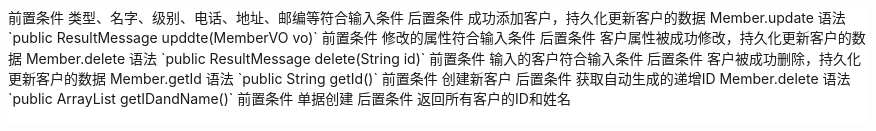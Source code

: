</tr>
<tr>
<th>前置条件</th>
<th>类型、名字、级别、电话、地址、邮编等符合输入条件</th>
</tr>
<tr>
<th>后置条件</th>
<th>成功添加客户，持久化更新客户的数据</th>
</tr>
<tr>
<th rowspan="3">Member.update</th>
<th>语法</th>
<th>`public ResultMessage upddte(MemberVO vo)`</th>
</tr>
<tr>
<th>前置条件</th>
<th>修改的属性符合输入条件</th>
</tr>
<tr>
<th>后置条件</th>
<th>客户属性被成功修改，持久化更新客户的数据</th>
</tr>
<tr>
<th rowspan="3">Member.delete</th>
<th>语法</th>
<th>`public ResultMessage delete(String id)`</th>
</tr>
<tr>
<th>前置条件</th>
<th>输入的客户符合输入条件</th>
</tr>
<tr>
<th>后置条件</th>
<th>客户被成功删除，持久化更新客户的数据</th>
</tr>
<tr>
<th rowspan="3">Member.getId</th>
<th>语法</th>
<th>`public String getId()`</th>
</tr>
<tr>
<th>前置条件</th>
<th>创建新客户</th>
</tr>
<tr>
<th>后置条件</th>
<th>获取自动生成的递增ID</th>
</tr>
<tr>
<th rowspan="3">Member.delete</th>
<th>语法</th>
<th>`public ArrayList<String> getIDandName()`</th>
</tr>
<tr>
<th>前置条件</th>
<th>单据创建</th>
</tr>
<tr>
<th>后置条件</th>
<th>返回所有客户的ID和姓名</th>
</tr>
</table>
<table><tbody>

———

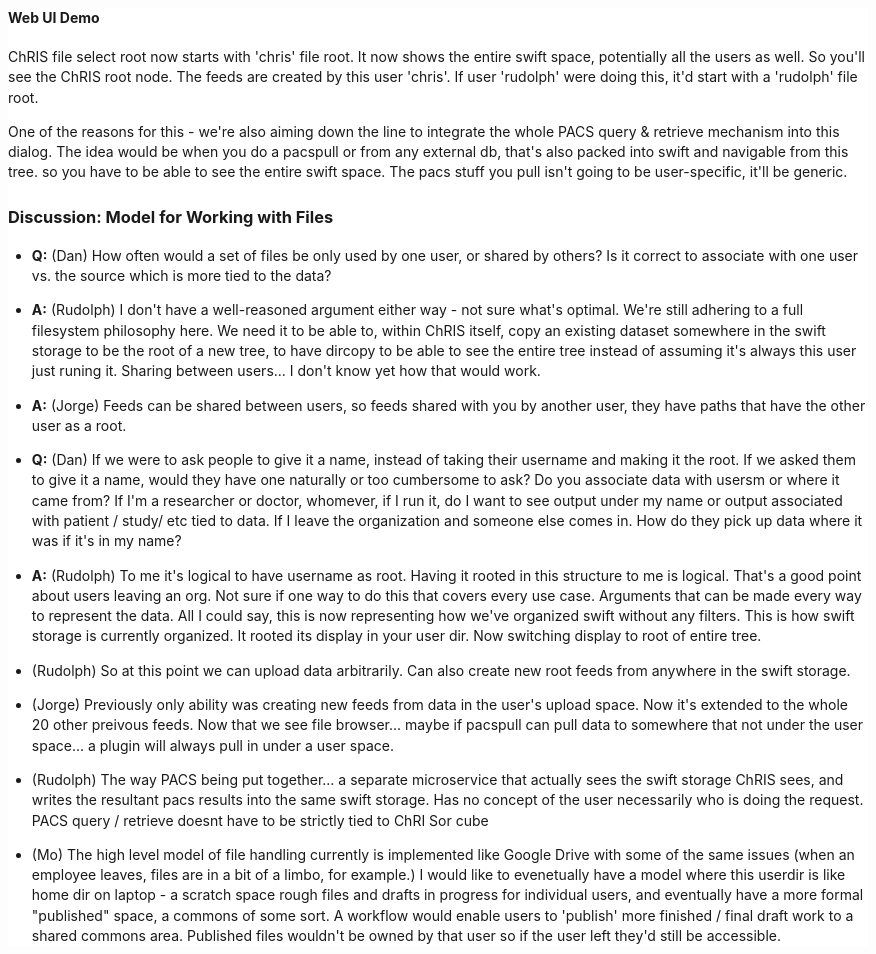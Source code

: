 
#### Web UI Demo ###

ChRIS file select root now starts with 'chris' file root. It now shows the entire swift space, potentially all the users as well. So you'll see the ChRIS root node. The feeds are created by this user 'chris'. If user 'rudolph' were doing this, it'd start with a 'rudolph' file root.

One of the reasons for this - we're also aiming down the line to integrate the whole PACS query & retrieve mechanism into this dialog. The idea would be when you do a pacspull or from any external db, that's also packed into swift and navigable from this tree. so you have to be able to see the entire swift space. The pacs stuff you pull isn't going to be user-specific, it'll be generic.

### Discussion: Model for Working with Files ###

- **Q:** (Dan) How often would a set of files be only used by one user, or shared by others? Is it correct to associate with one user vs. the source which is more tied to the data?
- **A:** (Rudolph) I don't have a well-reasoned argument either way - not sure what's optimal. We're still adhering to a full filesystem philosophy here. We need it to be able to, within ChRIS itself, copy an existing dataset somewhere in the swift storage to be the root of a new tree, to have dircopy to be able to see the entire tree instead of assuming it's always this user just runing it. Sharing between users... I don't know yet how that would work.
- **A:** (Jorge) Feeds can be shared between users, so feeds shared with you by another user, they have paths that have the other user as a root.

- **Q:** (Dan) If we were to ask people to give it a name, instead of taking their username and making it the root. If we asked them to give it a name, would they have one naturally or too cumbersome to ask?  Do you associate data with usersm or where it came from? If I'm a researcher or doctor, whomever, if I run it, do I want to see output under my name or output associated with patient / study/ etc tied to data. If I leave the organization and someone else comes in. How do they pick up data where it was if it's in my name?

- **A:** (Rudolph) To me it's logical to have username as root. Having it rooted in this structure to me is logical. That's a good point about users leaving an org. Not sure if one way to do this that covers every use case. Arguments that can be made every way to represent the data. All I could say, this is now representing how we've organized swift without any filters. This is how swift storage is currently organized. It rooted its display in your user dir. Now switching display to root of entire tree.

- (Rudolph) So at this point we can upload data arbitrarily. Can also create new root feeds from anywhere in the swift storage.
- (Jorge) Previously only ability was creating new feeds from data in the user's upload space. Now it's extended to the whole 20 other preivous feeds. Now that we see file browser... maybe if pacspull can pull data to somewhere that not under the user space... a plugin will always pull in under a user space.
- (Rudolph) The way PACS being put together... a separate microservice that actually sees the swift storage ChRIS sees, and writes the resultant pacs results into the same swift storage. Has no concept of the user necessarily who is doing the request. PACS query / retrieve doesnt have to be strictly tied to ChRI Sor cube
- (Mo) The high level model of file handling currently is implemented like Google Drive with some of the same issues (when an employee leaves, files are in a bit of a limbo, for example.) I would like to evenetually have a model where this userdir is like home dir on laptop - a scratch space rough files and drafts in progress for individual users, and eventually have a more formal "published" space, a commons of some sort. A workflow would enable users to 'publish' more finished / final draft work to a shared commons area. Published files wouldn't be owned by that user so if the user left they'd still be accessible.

———

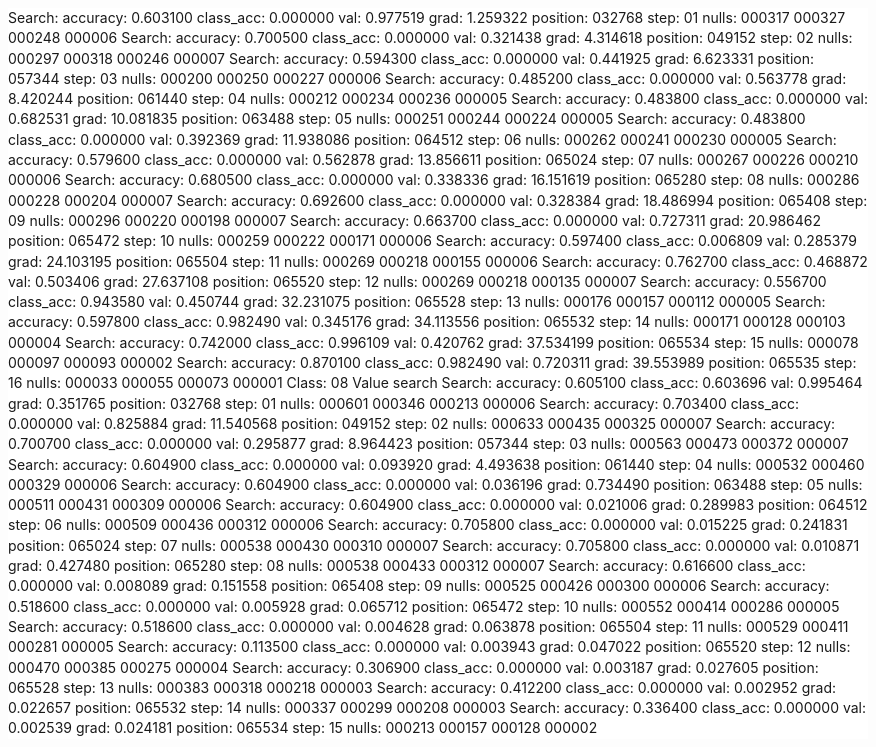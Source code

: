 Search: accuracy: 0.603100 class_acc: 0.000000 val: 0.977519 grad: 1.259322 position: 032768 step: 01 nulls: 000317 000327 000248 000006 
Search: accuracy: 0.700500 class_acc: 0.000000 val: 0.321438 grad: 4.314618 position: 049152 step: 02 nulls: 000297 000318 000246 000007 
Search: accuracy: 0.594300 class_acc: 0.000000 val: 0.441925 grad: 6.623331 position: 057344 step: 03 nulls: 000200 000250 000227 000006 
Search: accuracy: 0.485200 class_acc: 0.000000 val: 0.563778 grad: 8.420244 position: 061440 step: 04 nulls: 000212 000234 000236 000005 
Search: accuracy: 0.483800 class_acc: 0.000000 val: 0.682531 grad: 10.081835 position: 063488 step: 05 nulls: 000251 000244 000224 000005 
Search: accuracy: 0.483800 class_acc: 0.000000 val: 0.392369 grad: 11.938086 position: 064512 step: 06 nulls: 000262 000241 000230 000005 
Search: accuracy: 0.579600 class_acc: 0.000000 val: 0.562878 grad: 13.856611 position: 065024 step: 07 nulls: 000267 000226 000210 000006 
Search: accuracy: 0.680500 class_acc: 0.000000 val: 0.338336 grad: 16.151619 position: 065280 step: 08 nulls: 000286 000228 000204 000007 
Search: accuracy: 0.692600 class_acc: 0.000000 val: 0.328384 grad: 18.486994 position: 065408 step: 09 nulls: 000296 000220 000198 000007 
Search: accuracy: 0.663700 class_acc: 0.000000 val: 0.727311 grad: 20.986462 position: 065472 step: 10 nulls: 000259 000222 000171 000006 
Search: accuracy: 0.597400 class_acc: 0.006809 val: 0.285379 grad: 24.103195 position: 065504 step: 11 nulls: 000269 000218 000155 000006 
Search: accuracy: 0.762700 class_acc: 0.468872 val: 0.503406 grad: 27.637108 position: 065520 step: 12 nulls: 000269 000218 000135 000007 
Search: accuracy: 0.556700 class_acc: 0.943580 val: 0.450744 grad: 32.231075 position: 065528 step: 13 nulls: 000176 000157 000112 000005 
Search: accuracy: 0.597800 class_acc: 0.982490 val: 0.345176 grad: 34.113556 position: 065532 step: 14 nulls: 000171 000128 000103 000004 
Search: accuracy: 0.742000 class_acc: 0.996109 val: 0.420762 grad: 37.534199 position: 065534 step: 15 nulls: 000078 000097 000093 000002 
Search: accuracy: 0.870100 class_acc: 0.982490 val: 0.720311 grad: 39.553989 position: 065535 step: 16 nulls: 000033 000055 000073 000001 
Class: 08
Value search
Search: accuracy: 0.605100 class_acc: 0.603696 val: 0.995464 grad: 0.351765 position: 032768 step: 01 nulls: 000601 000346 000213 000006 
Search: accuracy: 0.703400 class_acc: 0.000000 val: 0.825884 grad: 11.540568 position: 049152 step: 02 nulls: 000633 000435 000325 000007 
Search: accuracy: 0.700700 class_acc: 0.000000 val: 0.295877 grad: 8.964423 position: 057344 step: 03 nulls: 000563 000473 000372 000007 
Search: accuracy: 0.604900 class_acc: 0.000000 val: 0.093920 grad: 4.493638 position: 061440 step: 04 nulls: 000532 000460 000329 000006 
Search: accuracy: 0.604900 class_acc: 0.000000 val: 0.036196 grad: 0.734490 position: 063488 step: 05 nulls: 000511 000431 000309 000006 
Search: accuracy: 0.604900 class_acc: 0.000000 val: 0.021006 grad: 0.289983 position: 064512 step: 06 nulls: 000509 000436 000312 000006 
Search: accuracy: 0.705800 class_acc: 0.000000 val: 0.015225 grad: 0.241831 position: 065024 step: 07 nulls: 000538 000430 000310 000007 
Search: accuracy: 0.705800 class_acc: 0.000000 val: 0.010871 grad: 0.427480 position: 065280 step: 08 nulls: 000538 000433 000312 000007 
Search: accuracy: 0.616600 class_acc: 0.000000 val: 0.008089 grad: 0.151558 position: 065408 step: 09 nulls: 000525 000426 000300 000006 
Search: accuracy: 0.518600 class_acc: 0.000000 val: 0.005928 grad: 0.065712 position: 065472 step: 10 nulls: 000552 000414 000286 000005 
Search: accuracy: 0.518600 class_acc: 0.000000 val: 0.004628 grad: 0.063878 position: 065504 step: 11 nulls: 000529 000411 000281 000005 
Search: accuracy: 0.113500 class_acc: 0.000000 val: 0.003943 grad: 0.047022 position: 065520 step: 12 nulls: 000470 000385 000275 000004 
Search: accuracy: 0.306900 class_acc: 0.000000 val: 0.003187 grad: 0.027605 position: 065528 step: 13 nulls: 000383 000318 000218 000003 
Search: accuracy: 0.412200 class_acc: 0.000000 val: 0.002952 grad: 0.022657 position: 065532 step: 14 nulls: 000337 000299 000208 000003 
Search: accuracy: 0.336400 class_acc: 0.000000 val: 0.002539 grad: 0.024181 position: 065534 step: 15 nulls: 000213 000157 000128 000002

———

Please show every line of the records that holds the word "query".

(Result)
One of the reasons for this - we're also aiming down the line to integrate the whole PACS query & retrieve mechanism into this dialog. The idea would be when you do a pacspull or from any external db, that's also packed into swift and navigable from this tree. so you have to be able to see the entire swift space. The pacs stuff you pull isn't going to be user-specific, it'll be generic.
- (Rudolph) The way PACS being put together... a separate microservice that actually sees the swift storage ChRIS sees, and writes the resultant pacs results into the same swift storage. Has no concept of the user necessarily who is doing the request. PACS query / retrieve doesnt have to be strictly tied to ChRI Sor cube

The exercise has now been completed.